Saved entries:
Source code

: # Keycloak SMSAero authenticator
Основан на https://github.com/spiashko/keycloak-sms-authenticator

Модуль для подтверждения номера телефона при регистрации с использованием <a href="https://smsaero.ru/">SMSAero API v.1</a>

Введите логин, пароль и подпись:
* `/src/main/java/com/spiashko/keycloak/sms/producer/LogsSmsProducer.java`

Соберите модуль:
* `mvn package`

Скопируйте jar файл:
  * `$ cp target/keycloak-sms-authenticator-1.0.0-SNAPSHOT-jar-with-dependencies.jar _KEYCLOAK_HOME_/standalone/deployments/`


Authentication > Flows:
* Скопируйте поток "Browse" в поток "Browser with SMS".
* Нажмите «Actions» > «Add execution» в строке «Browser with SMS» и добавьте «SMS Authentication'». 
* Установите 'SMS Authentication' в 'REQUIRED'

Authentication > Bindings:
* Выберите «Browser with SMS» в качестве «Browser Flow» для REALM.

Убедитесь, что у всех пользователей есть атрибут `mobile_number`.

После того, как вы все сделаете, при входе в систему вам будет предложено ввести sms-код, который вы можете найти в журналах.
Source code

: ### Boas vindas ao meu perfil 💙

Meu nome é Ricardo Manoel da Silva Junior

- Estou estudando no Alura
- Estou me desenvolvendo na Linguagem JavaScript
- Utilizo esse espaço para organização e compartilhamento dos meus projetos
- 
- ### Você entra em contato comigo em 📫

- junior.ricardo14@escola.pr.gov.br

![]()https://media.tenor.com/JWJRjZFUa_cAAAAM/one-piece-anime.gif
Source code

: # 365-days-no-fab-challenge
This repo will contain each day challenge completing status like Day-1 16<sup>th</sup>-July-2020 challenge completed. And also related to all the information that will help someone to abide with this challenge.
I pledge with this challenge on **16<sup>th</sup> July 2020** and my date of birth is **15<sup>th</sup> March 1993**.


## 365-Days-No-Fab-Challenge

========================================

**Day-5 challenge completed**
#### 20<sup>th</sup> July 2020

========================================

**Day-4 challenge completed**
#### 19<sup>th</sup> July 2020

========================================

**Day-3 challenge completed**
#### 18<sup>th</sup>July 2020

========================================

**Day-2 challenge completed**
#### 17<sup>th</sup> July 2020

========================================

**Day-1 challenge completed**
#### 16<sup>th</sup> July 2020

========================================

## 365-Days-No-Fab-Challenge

| Task to carry out |
Each line of the data that contains "SMSAero" belongs in the answer.

| Answer to this problem |
: # Keycloak SMSAero authenticator
Модуль для подтверждения номера телефона при регистрации с использованием <a href="https://smsaero.ru/">SMSAero API v.1</a>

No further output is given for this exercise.